Pitfall: Permissions. If your local Hugo build runs as your user, the files might have permissions that don’t work for the web server user (like nginx or www-data) on the remote machine. You might need to add a --chmod flag or run a quick chown command on the server after.

The Simplicity (and Brutality) of scp

scp is rsync’s simpler, less clever cousin. It uses the same SSH-under-the-hood magic, but it doesn’t do incremental syncs. It just copies files. Whole files. Every time. It’s like using a sledgehammer to hang a picture. For a full site deployment, I’d almost always choose rsync, but scp is perfect for quickly uploading a single file you need to check.

To copy your entire public directory up to a server:

scp -r public/* username@your-server.com:/path/to/your/webroot/

See? Simple. And brutally inefficient for a thousand tiny HTML files. The -r flag is for “recursive.” The major pitfall here is that it doesn’t clean up old files. If you renamed blog/post-1.md to blog/my-great-post.md, scp will upload the new file but leave the old one sitting there, rotting and returning 404s. You’d have to SSH in and manually clean up. This is why rsync --delete is almost always the better tool for this job.

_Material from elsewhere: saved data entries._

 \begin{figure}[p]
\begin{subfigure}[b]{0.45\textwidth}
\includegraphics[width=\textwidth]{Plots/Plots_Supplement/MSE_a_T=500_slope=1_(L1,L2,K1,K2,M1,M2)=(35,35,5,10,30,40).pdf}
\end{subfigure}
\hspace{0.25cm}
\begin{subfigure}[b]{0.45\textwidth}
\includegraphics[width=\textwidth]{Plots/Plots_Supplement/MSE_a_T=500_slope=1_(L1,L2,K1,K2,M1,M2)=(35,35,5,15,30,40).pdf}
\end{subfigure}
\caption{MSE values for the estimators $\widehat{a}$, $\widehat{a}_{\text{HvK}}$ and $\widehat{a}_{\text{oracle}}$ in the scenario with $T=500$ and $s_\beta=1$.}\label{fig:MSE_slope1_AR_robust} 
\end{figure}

The Industrial-Grade Solution: S3 + CloudFront

Now we’re talking. This is the “I need a globally distributed, highly scalable CDN” option. Hugo sites are static, and there’s no better home for static assets than Amazon S3 (Simple Storage Service). It’s dirt-cheap and incredibly durable. But you don’t want users hitting your-bucket-name.s3-website-us-east-1.amazonaws.com; you want your custom domain. That’s where CloudFront, AWS’s CDN, comes in.

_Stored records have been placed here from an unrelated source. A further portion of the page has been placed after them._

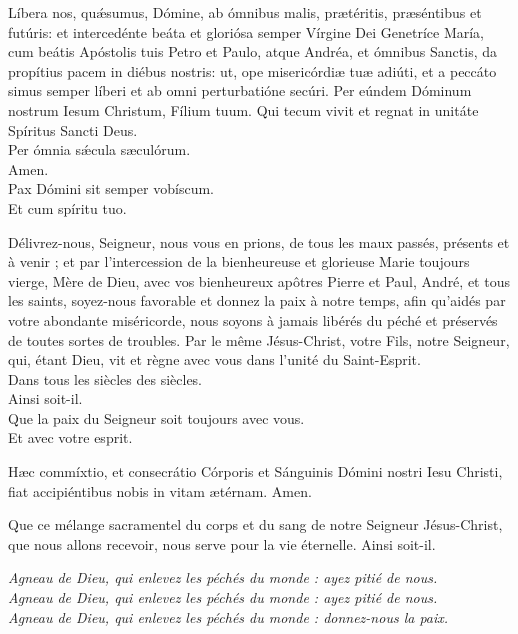 \documentclass[twoside]{article}
\begin{document}
\begin{paracol}{2}
\switchcolumn*

Líbera nos, quǽsumus, Dómine, ab ómnibus malis, prætéritis, præséntibus et futúris: et intercedénte beáta et gloriósa semper Vírgine Dei Genetríce María, cum beátis Apóstolis tuis Petro et Paulo, atque Andréa, et ómnibus Sanctis, da propítius pacem in diébus nostris: ut, ope misericórdiæ tuæ adiúti, et a peccáto simus semper líberi et ab omni perturbatióne secúri.
Per eúndem Dóminum nostrum Iesum Christum, Fílium tuum.
Qui tecum vivit et regnat in unitáte Spíritus Sancti Deus.\\
\vv Per ómnia sǽcula sæculórum.\\
\rr Amen.\\
\vv Pax Dómini sit semper vobíscum.\\
\rr Et cum spíritu tuo.

\switchcolumn

Délivrez-nous, Seigneur, nous vous en prions, de tous les maux passés, présents et à venir ; et par l’intercession de la bienheureuse et glorieuse Marie toujours vierge, Mère de Dieu, avec vos bienheureux apôtres Pierre et Paul, André, et tous les saints, soyez-nous favorable et donnez la paix à notre temps, aﬁn qu’aidés par votre abondante miséricorde, nous soyons à jamais libérés du péché et préservés de toutes sortes de troubles.
Par le même Jésus-Christ, votre Fils, notre Seigneur,
qui, étant Dieu, vit et règne avec vous dans l’unité du Saint-Esprit.\\
\vv Dans tous les siècles des siècles.\\
\rr Ainsi soit-il.\\
\vv Que la paix du Seigneur soit toujours avec vous.\\
\rr Et avec votre esprit.

\switchcolumn*

Hæc commíxtio, et consecrátio Córporis et Sánguinis Dómini nostri Iesu Christi, fiat accipiéntibus nobis in vitam ætérnam. Amen.

\switchcolumn

Que ce mélange sacramentel du corps et du sang de notre Seigneur Jésus-Christ, que nous allons recevoir, nous serve pour la vie éternelle. Ainsi soit-il.

\end{paracol}


\emph{Agneau de Dieu, qui enlevez les péchés du monde : ayez pitié de nous.\\
Agneau de Dieu, qui enlevez les péchés du monde : ayez pitié de nous.\\
Agneau de Dieu, qui enlevez les péchés du monde : donnez-nous la paix.}
\end{document}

Step 1: The S3 Bucket. Create a bucket named exactly after your custom domain (e.g., www.myawesomeblog.com). This isn’t strictly necessary, but it keeps things sane. Crucially, you must configure it for static website hosting and set a bucket policy that allows the world to read the objects. This policy is your first hurdle:

{
    "Version": "2012-10-17",
    "Statement": [
        {
            "Sid": "PublicReadGetObject",
            "Effect": "Allow",
            "Principal": "*",
            "Action": "s3:GetObject",
            "Resource": "arn:aws:s3:::www.myawesomeblog.com/*"
        }
    ]
}

Step 2: The CloudFront Distribution. This is where you point your custom domain. You create a distribution and tell it to use your S3 bucket as the “Origin.” Here’s the critical “questionable choice” you must override: Do not use the auto-populated S3 REST API endpoint origin. It’s a foot-gun. Instead, use the Static Website Hosting Endpoint from your S3 bucket’s properties. Why? The REST endpoint (which looks like bucket-name.s3.amazonaws.com) expects requests in a specific AWS format. The static website endpoint (which looks like bucket-name.s3-website-us-east-1.amazonaws.com) understands regular web requests, which means things like redirects and proper error pages (like 404.html) will actually work. It’s baffling that this isn’t the default.

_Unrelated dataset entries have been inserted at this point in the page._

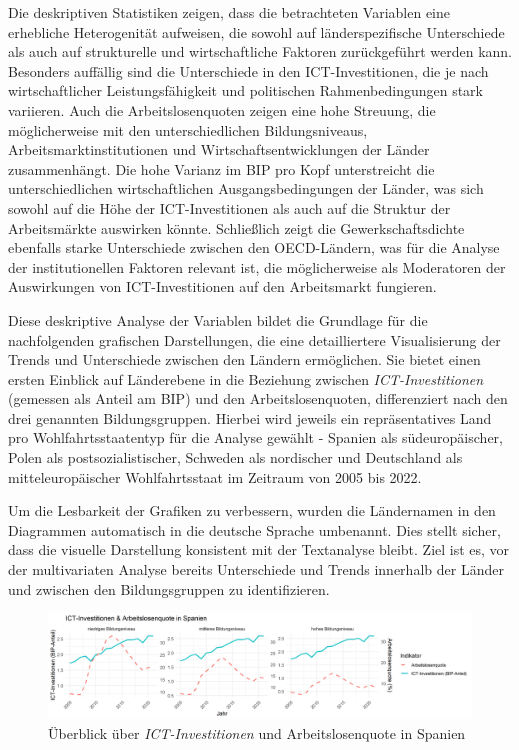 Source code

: Die deskriptiven Statistiken zeigen, dass die betrachteten Variablen eine erhebliche 
Heterogenität aufweisen, die sowohl auf länderspezifische Unterschiede als auch auf 
strukturelle und wirtschaftliche Faktoren zurückgeführt werden kann. Besonders auffällig 
sind die Unterschiede in den \ac{ICT}-Investitionen, die je nach wirtschaftlicher 
Leistungsfähigkeit und politischen Rahmenbedingungen stark variieren. Auch die 
Arbeitslosenquoten zeigen eine hohe Streuung, die möglicherweise mit den unterschiedlichen 
Bildungsniveaus, Arbeitsmarktinstitutionen und Wirtschaftsentwicklungen der Länder 
zusammenhängt. Die hohe Varianz im \ac{BIP} pro Kopf unterstreicht die unterschiedlichen 
wirtschaftlichen Ausgangsbedingungen der Länder, was sich sowohl auf die Höhe der 
\ac{ICT}-Investitionen als auch auf die Struktur der Arbeitsmärkte auswirken könnte. 
Schließlich zeigt die Gewerkschaftsdichte ebenfalls starke Unterschiede zwischen den 
OECD-Ländern, was für die Analyse der institutionellen Faktoren relevant ist, die 
möglicherweise als Moderatoren der Auswirkungen von \ac{ICT}-Investitionen auf den 
Arbeitsmarkt fungieren.

Diese deskriptive Analyse der Variablen bildet die Grundlage für die nachfolgenden 
grafischen Darstellungen, die eine detailliertere Visualisierung der Trends und Unterschiede 
zwischen den Ländern ermöglichen. Sie bietet einen ersten Einblick auf Länderebene in die 
Beziehung zwischen \textit{\ac{ICT}-Investitionen} (gemessen als Anteil am \ac{BIP}) und 
den Arbeitslosenquoten, differenziert nach den drei genannten Bildungsgruppen. Hierbei 
wird jeweils ein repräsentatives Land pro Wohlfahrtsstaatentyp für die Analyse gewählt - 
Spanien als südeuropäischer, Polen als postsozialistischer, Schweden als nordischer und 
Deutschland als mitteleuropäischer Wohlfahrtsstaat im Zeitraum von 2005 bis 2022. 

Um die Lesbarkeit der Grafiken zu verbessern, wurden die Ländernamen in den Diagrammen automatisch 
in die deutsche Sprache umbenannt. Dies stellt sicher, dass die visuelle Darstellung konsistent 
mit der Textanalyse bleibt. Ziel ist es, vor der multivariaten Analyse bereits Unterschiede und 
Trends innerhalb der Länder und zwischen den Bildungsgruppen zu identifizieren.


\begin{figure}[htbp]
    \centering
    \includegraphics[width=\textwidth]{assets/plot_spain.png}
    \caption{Überblick über \textit{\ac{ICT}-Investitionen} und Arbeitslosenquote in 
    Spanien}
    \label{fig:spain}
\end{figure}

Step 3: Deployment. You use the AWS CLI to sync your public/ folder to the bucket. It’s like rsync for S3.

aws s3 sync public/ s3://www.myawesomeblog.com --delete --acl public-read

The --delete flag removes files in the bucket that aren’t locally present. The --acl public-read flag ensures new files are readable by the world. Massive Pitfall: CloudFront caches everything aggressively by default. After you sync, your changes might not be visible for minutes or even hours (the default TTL is 24 hours!). You must invalidate the CloudFront cache. You can do this for the entire distribution (/*) or for specific files.

aws cloudfront create-invalidation --distribution-id YOUR_DISTRIBUTION_ID --paths "/*"

It’s an extra step, and it’s annoying, but it’s the price of immense speed and global reach. Automate this in a script, and you’ve got a deployment pipeline that rivals any platform-as-a-service, with total control over every single part of it.